The reply should give back every entry exactly as written.

--- Listed records ---

>>>>

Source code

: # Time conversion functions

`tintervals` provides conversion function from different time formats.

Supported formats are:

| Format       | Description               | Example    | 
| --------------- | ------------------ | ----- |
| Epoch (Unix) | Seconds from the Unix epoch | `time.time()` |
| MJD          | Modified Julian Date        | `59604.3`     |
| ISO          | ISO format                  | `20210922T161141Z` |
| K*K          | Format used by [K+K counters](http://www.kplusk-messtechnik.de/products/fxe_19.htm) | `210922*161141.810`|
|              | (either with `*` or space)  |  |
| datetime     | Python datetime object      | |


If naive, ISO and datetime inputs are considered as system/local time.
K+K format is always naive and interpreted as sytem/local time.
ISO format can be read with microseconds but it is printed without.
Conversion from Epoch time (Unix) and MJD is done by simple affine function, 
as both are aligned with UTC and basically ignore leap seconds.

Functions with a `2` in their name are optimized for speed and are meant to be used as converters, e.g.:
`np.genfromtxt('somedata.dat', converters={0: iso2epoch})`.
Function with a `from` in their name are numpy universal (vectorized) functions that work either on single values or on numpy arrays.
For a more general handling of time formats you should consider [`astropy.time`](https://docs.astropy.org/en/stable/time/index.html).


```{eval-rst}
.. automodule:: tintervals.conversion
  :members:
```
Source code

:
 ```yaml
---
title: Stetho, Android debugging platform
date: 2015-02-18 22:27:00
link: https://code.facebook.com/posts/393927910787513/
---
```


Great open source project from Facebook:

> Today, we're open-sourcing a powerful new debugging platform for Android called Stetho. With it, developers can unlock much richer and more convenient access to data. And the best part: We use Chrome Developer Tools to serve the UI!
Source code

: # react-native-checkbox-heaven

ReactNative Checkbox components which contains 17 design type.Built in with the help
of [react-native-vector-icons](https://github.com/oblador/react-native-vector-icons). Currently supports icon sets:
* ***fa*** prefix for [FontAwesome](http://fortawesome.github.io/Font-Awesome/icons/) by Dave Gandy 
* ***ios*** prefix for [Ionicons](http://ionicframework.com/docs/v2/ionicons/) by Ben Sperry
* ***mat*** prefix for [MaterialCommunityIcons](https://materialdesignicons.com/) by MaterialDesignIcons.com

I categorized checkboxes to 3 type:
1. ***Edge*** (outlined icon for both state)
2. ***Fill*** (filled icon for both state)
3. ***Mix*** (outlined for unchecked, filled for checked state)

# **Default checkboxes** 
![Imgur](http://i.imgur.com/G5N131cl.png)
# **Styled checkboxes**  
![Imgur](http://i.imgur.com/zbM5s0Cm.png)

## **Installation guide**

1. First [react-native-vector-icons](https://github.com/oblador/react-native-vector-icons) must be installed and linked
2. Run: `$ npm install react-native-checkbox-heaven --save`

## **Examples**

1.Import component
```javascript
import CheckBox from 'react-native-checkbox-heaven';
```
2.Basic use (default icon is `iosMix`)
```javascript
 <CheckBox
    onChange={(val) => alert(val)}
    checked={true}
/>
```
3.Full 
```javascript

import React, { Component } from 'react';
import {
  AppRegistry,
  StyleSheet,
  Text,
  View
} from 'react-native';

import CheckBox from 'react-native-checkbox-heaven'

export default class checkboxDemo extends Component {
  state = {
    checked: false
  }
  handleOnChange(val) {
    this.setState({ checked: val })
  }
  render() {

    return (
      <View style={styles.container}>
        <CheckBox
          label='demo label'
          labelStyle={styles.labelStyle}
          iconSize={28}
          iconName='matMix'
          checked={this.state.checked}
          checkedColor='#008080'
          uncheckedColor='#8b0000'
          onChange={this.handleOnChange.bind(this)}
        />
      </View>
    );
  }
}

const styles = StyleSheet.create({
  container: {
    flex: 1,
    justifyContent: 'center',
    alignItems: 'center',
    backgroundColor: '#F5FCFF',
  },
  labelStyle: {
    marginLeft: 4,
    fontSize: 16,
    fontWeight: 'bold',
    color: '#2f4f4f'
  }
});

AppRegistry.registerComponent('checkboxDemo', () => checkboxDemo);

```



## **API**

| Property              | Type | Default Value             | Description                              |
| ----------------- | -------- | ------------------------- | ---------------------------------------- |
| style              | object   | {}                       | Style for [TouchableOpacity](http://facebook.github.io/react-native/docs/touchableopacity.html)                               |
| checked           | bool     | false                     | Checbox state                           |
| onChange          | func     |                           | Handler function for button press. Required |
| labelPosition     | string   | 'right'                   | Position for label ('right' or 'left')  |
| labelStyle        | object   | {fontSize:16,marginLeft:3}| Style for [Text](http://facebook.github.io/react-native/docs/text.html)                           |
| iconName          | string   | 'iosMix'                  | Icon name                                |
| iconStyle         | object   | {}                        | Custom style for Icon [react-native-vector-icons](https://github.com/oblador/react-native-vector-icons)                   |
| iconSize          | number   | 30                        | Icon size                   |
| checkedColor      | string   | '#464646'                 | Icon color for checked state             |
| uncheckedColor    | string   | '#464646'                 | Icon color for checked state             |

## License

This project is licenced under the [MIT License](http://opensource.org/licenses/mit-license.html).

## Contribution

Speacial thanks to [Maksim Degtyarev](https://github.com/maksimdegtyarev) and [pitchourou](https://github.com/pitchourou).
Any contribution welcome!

<<<<

--- Expected answer ---
Source code

: # Time conversion functions

`tintervals` provides conversion function from different time formats.

Supported formats are:

| Format       | Description               | Example    | 
| --------------- | ------------------ | ----- |
| Epoch (Unix) | Seconds from the Unix epoch | `time.time()` |
| MJD          | Modified Julian Date        | `59604.3`     |
| ISO          | ISO format                  | `20210922T161141Z` |
| K*K          | Format used by [K+K counters](http://www.kplusk-messtechnik.de/products/fxe_19.htm) | `210922*161141.810`|
|              | (either with `*` or space)  |  |
| datetime     | Python datetime object      | |


If naive, ISO and datetime inputs are considered as system/local time.
K+K format is always naive and interpreted as sytem/local time.
ISO format can be read with microseconds but it is printed without.
Conversion from Epoch time (Unix) and MJD is done by simple affine function, 
as both are aligned with UTC and basically ignore leap seconds.

Functions with a `2` in their name are optimized for speed and are meant to be used as converters, e.g.:
`np.genfromtxt('somedata.dat', converters={0: iso2epoch})`.
Function with a `from` in their name are numpy universal (vectorized) functions that work either on single values or on numpy arrays.
For a more general handling of time formats you should consider [`astropy.time`](https://docs.astropy.org/en/stable/time/index.html).


```{eval-rst}
.. automodule:: tintervals.conversion
  :members:
```
Source code

:
 ```yaml
---
title: Stetho, Android debugging platform
date: 2015-02-18 22:27:00
link: https://code.facebook.com/posts/393927910787513/
---
```


Great open source project from Facebook:

> Today, we're open-sourcing a powerful new debugging platform for Android called Stetho. With it, developers can unlock much richer and more convenient access to data. And the best part: We use Chrome Developer Tools to serve the UI!
Source code

: # react-native-checkbox-heaven

ReactNative Checkbox components which contains 17 design type.Built in with the help
of [react-native-vector-icons](https://github.com/oblador/react-native-vector-icons). Currently supports icon sets:
* ***fa*** prefix for [FontAwesome](http://fortawesome.github.io/Font-Awesome/icons/) by Dave Gandy 
* ***ios*** prefix for [Ionicons](http://ionicframework.com/docs/v2/ionicons/) by Ben Sperry
* ***mat*** prefix for [MaterialCommunityIcons](https://materialdesignicons.com/) by MaterialDesignIcons.com

I categorized checkboxes to 3 type:
1. ***Edge*** (outlined icon for both state)
2. ***Fill*** (filled icon for both state)
3. ***Mix*** (outlined for unchecked, filled for checked state)

# **Default checkboxes** 
![Imgur](http://i.imgur.com/G5N131cl.png)
# **Styled checkboxes**  
![Imgur](http://i.imgur.com/zbM5s0Cm.png)

## **Installation guide**

1. First [react-native-vector-icons](https://github.com/oblador/react-native-vector-icons) must be installed and linked
2. Run: `$ npm install react-native-checkbox-heaven --save`

## **Examples**

1.Import component
```javascript
import CheckBox from 'react-native-checkbox-heaven';
```
2.Basic use (default icon is `iosMix`)
```javascript
 <CheckBox
    onChange={(val) => alert(val)}
    checked={true}
/>
```
3.Full 
```javascript

import React, { Component } from 'react';
import {
  AppRegistry,
  StyleSheet,
  Text,
  View
} from 'react-native';

import CheckBox from 'react-native-checkbox-heaven'

export default class checkboxDemo extends Component {
  state = {
    checked: false
  }
  handleOnChange(val) {
    this.setState({ checked: val })
  }
  render() {

    return (
      <View style={styles.container}>
        <CheckBox
          label='demo label'
          labelStyle={styles.labelStyle}
          iconSize={28}
          iconName='matMix'
          checked={this.state.checked}
          checkedColor='#008080'
          uncheckedColor='#8b0000'
          onChange={this.handleOnChange.bind(this)}
        />
      </View>
    );
  }
}

const styles = StyleSheet.create({
  container: {
    flex: 1,
    justifyContent: 'center',
    alignItems: 'center',
    backgroundColor: '#F5FCFF',
  },
  labelStyle: {
    marginLeft: 4,
    fontSize: 16,
    fontWeight: 'bold',
    color: '#2f4f4f'
  }
});

AppRegistry.registerComponent('checkboxDemo', () => checkboxDemo);

```



## **API**

| Property              | Type | Default Value             | Description                              |
| ----------------- | -------- | ------------------------- | ---------------------------------------- |
| style              | object   | {}                       | Style for [TouchableOpacity](http://facebook.github.io/react-native/docs/touchableopacity.html)                               |
| checked           | bool     | false                     | Checbox state                           |
| onChange          | func     |                           | Handler function for button press. Required |
| labelPosition     | string   | 'right'                   | Position for label ('right' or 'left')  |
| labelStyle        | object   | {fontSize:16,marginLeft:3}| Style for [Text](http://facebook.github.io/react-native/docs/text.html)                           |
| iconName          | string   | 'iosMix'                  | Icon name                                |
| iconStyle         | object   | {}                        | Custom style for Icon [react-native-vector-icons](https://github.com/oblador/react-native-vector-icons)                   |
| iconSize          | number   | 30                        | Icon size                   |
| checkedColor      | string   | '#464646'                 | Icon color for checked state             |
| uncheckedColor    | string   | '#464646'                 | Icon color for checked state             |

## License

This project is licenced under the [MIT License](http://opensource.org/licenses/mit-license.html).

## Contribution

Speacial thanks to [Maksim Degtyarev](https://github.com/maksimdegtyarev) and [pitchourou](https://github.com/pitchourou).
Any contribution welcome!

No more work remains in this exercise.